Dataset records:

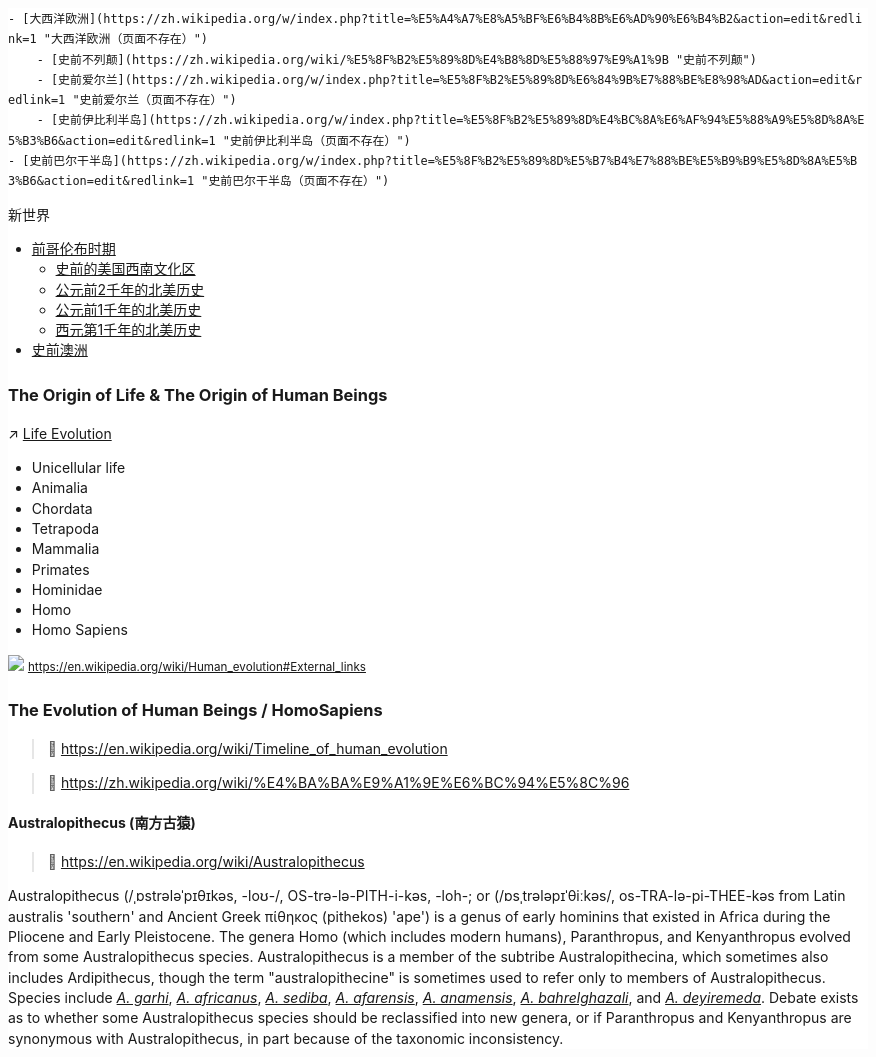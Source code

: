     - [大西洋欧洲](https://zh.wikipedia.org/w/index.php?title=%E5%A4%A7%E8%A5%BF%E6%B4%8B%E6%AD%90%E6%B4%B2&action=edit&redlink=1 "大西洋欧洲（页面不存在）")
        - [史前不列颠](https://zh.wikipedia.org/wiki/%E5%8F%B2%E5%89%8D%E4%B8%8D%E5%88%97%E9%A1%9B "史前不列颠")
        - [史前爱尔兰](https://zh.wikipedia.org/w/index.php?title=%E5%8F%B2%E5%89%8D%E6%84%9B%E7%88%BE%E8%98%AD&action=edit&redlink=1 "史前爱尔兰（页面不存在）")
        - [史前伊比利半岛](https://zh.wikipedia.org/w/index.php?title=%E5%8F%B2%E5%89%8D%E4%BC%8A%E6%AF%94%E5%88%A9%E5%8D%8A%E5%B3%B6&action=edit&redlink=1 "史前伊比利半岛（页面不存在）")
    - [史前巴尔干半岛](https://zh.wikipedia.org/w/index.php?title=%E5%8F%B2%E5%89%8D%E5%B7%B4%E7%88%BE%E5%B9%B9%E5%8D%8A%E5%B3%B6&action=edit&redlink=1 "史前巴尔干半岛（页面不存在）")

新世界
- [前哥伦布时期](https://zh.wikipedia.org/wiki/%E5%89%8D%E5%93%A5%E5%80%AB%E5%B8%83%E6%99%82%E6%9C%9F "前哥伦布时期")
    - [史前的美国西南文化区](https://zh.wikipedia.org/w/index.php?title=%E5%8F%B2%E5%89%8D%E7%9A%84%E7%BE%8E%E5%9C%8B%E8%A5%BF%E5%8D%97%E6%96%87%E5%8C%96%E5%8D%80&action=edit&redlink=1 "史前的美国西南文化区（页面不存在）")
    - [公元前2千年的北美历史](https://zh.wikipedia.org/w/index.php?title=%E8%A5%BF%E5%85%83%E5%89%8D2%E5%8D%83%E5%B9%B4%E7%9A%84%E5%8C%97%E7%BE%8E%E6%AD%B7%E5%8F%B2&action=edit&redlink=1 "公元前2千年的北美历史（页面不存在）")
    - [公元前1千年的北美历史](https://zh.wikipedia.org/w/index.php?title=%E8%A5%BF%E5%85%83%E5%89%8D1%E5%8D%83%E5%B9%B4%E7%9A%84%E5%8C%97%E7%BE%8E%E6%AD%B7%E5%8F%B2&action=edit&redlink=1 "公元前1千年的北美历史（页面不存在）")
    - [西元第1千年的北美历史](https://zh.wikipedia.org/w/index.php?title=%E8%A5%BF%E5%85%83%E7%AC%AC1%E5%8D%83%E5%B9%B4%E7%9A%84%E5%8C%97%E7%BE%8E%E6%AD%B7%E5%8F%B2&action=edit&redlink=1 "西元第1千年的北美历史（页面不存在）")
- [史前澳洲](https://zh.wikipedia.org/w/index.php?title=%E5%8F%B2%E5%89%8D%E6%BE%B3%E6%B4%B2&action=edit&redlink=1 "史前澳洲（页面不存在）")


### The Origin of Life & The Origin of Human Beings
↗ [Life Evolution](Life%20Evolution.md)
- Unicellular life
- Animalia
- Chordata
- Tetrapoda
- Mammalia
- Primates
- Hominidae
- Homo
- Homo Sapiens

![](../../../Assets/Pics/Screenshot%202025-05-12%20at%2013.35.23.png)
<small><a>https://en.wikipedia.org/wiki/Human_evolution#External_links</a></small>


### The Evolution of Human Beings / HomoSapiens
> 🔗 https://en.wikipedia.org/wiki/Timeline_of_human_evolution

> 🔗 https://zh.wikipedia.org/wiki/%E4%BA%BA%E9%A1%9E%E6%BC%94%E5%8C%96

#### Australopithecus (南方古猿)
> 🔗 https://en.wikipedia.org/wiki/Australopithecus

Australopithecus (/ˌɒstrələˈpɪθɪkəs, -loʊ-/, OS-trə-lə-PITH-i-kəs, -⁠loh-; or (/ɒsˌtrələpɪˈθiːkəs/, os-TRA-lə-pi-THEE-kəs from Latin australis 'southern' and Ancient Greek πίθηκος (pithekos) 'ape') is a genus of early hominins that existed in Africa during the Pliocene and Early Pleistocene. The genera Homo (which includes modern humans), Paranthropus, and Kenyanthropus evolved from some Australopithecus species. Australopithecus is a member of the subtribe Australopithecina, which sometimes also includes Ardipithecus, though the term "australopithecine" is sometimes used to refer only to members of Australopithecus. Species include _[A. garhi](https://en.wikipedia.org/wiki/Australopithecus_garhi "Australopithecus garhi")_, _[A. africanus](https://en.wikipedia.org/wiki/Australopithecus_africanus "Australopithecus africanus")_, _[A. sediba](https://en.wikipedia.org/wiki/Australopithecus_sediba "Australopithecus sediba")_, _[A. afarensis](https://en.wikipedia.org/wiki/Australopithecus_afarensis "Australopithecus afarensis")_, _[A. anamensis](https://en.wikipedia.org/wiki/Australopithecus_anamensis "Australopithecus anamensis")_, _[A. bahrelghazali](https://en.wikipedia.org/wiki/Australopithecus_bahrelghazali "Australopithecus bahrelghazali")_, and _[A. deyiremeda](https://en.wikipedia.org/wiki/Australopithecus_deyiremeda "Australopithecus deyiremeda")_. Debate exists as to whether some Australopithecus species should be reclassified into new genera, or if Paranthropus and Kenyanthropus are synonymous with Australopithecus, in part because of the taxonomic inconsistency.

■ **Work instruction**: Return all records exactly; no pictures.

■ **Written reply**:
Source code

:     - [大西洋欧洲](https://zh.wikipedia.org/w/index.php?title=%E5%A4%A7%E8%A5%BF%E6%B4%8B%E6%AD%90%E6%B4%B2&action=edit&redlink=1 "大西洋欧洲（页面不存在）")
        - [史前不列颠](https://zh.wikipedia.org/wiki/%E5%8F%B2%E5%89%8D%E4%B8%8D%E5%88%97%E9%A1%9B "史前不列颠")
        - [史前爱尔兰](https://zh.wikipedia.org/w/index.php?title=%E5%8F%B2%E5%89%8D%E6%84%9B%E7%88%BE%E8%98%AD&action=edit&redlink=1 "史前爱尔兰（页面不存在）")
        - [史前伊比利半岛](https://zh.wikipedia.org/w/index.php?title=%E5%8F%B2%E5%89%8D%E4%BC%8A%E6%AF%94%E5%88%A9%E5%8D%8A%E5%B3%B6&action=edit&redlink=1 "史前伊比利半岛（页面不存在）")
    - [史前巴尔干半岛](https://zh.wikipedia.org/w/index.php?title=%E5%8F%B2%E5%89%8D%E5%B7%B4%E7%88%BE%E5%B9%B9%E5%8D%8A%E5%B3%B6&action=edit&redlink=1 "史前巴尔干半岛（页面不存在）")

新世界
- [前哥伦布时期](https://zh.wikipedia.org/wiki/%E5%89%8D%E5%93%A5%E5%80%AB%E5%B8%83%E6%99%82%E6%9C%9F "前哥伦布时期")
    - [史前的美国西南文化区](https://zh.wikipedia.org/w/index.php?title=%E5%8F%B2%E5%89%8D%E7%9A%84%E7%BE%8E%E5%9C%8B%E8%A5%BF%E5%8D%97%E6%96%87%E5%8C%96%E5%8D%80&action=edit&redlink=1 "史前的美国西南文化区（页面不存在）")
    - [公元前2千年的北美历史](https://zh.wikipedia.org/w/index.php?title=%E8%A5%BF%E5%85%83%E5%89%8D2%E5%8D%83%E5%B9%B4%E7%9A%84%E5%8C%97%E7%BE%8E%E6%AD%B7%E5%8F%B2&action=edit&redlink=1 "公元前2千年的北美历史（页面不存在）")
    - [公元前1千年的北美历史](https://zh.wikipedia.org/w/index.php?title=%E8%A5%BF%E5%85%83%E5%89%8D1%E5%8D%83%E5%B9%B4%E7%9A%84%E5%8C%97%E7%BE%8E%E6%AD%B7%E5%8F%B2&action=edit&redlink=1 "公元前1千年的北美历史（页面不存在）")
    - [西元第1千年的北美历史](https://zh.wikipedia.org/w/index.php?title=%E8%A5%BF%E5%85%83%E7%AC%AC1%E5%8D%83%E5%B9%B4%E7%9A%84%E5%8C%97%E7%BE%8E%E6%AD%B7%E5%8F%B2&action=edit&redlink=1 "西元第1千年的北美历史（页面不存在）")
- [史前澳洲](https://zh.wikipedia.org/w/index.php?title=%E5%8F%B2%E5%89%8D%E6%BE%B3%E6%B4%B2&action=edit&redlink=1 "史前澳洲（页面不存在）")


### The Origin of Life & The Origin of Human Beings
↗ [Life Evolution](Life%20Evolution.md)
- Unicellular life
- Animalia
- Chordata
- Tetrapoda
- Mammalia
- Primates
- Hominidae
- Homo
- Homo Sapiens

![](../../../Assets/Pics/Screenshot%202025-05-12%20at%2013.35.23.png)
<small><a>https://en.wikipedia.org/wiki/Human_evolution#External_links</a></small>


### The Evolution of Human Beings / HomoSapiens
> 🔗 https://en.wikipedia.org/wiki/Timeline_of_human_evolution

> 🔗 https://zh.wikipedia.org/wiki/%E4%BA%BA%E9%A1%9E%E6%BC%94%E5%8C%96

#### Australopithecus (南方古猿)
> 🔗 https://en.wikipedia.org/wiki/Australopithecus

Australopithecus (/ˌɒstrələˈpɪθɪkəs, -loʊ-/, OS-trə-lə-PITH-i-kəs, -⁠loh-; or (/ɒsˌtrələpɪˈθiːkəs/, os-TRA-lə-pi-THEE-kəs from Latin australis 'southern' and Ancient Greek πίθηκος (pithekos) 'ape') is a genus of early hominins that existed in Africa during the Pliocene and Early Pleistocene. The genera Homo (which includes modern humans), Paranthropus, and Kenyanthropus evolved from some Australopithecus species. Australopithecus is a member of the subtribe Australopithecina, which sometimes also includes Ardipithecus, though the term "australopithecine" is sometimes used to refer only to members of Australopithecus. Species include _[A. garhi](https://en.wikipedia.org/wiki/Australopithecus_garhi "Australopithecus garhi")_, _[A. africanus](https://en.wikipedia.org/wiki/Australopithecus_africanus "Australopithecus africanus")_, _[A. sediba](https://en.wikipedia.org/wiki/Australopithecus_sediba "Australopithecus sediba")_, _[A. afarensis](https://en.wikipedia.org/wiki/Australopithecus_afarensis "Australopithecus afarensis")_, _[A. anamensis](https://en.wikipedia.org/wiki/Australopithecus_anamensis "Australopithecus anamensis")_, _[A. bahrelghazali](https://en.wikipedia.org/wiki/Australopithecus_bahrelghazali "Australopithecus bahrelghazali")_, and _[A. deyiremeda](https://en.wikipedia.org/wiki/Australopithecus_deyiremeda "Australopithecus deyiremeda")_. Debate exists as to whether some Australopithecus species should be reclassified into new genera, or if Paranthropus and Kenyanthropus are synonymous with Australopithecus, in part because of the taxonomic inconsistency.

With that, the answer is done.